---- RECORDS FOR THIS TASK
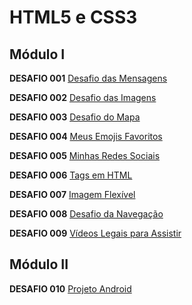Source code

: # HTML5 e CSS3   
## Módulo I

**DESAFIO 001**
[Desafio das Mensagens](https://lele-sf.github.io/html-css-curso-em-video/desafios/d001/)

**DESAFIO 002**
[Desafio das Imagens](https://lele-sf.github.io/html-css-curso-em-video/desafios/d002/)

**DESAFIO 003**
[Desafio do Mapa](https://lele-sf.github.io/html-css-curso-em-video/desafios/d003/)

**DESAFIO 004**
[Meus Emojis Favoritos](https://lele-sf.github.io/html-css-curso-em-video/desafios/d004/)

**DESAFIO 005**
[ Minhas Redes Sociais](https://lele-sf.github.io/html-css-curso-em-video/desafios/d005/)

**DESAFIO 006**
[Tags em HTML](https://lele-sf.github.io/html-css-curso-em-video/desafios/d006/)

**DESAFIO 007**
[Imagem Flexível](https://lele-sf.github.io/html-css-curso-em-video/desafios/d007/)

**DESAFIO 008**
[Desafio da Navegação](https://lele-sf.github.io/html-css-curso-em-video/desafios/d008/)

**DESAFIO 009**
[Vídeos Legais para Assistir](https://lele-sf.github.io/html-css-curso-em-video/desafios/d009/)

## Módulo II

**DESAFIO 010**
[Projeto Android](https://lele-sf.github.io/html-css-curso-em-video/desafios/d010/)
--------
DESCRIPTION OF THE TASK — Return the lines above, from the one containing "## Módulo II" to the end, exactly as they stand.

RESPONSE TO THIS TASK —
## Módulo II

**DESAFIO 010**
[Projeto Android](https://lele-sf.github.io/html-css-curso-em-video/desafios/d010/)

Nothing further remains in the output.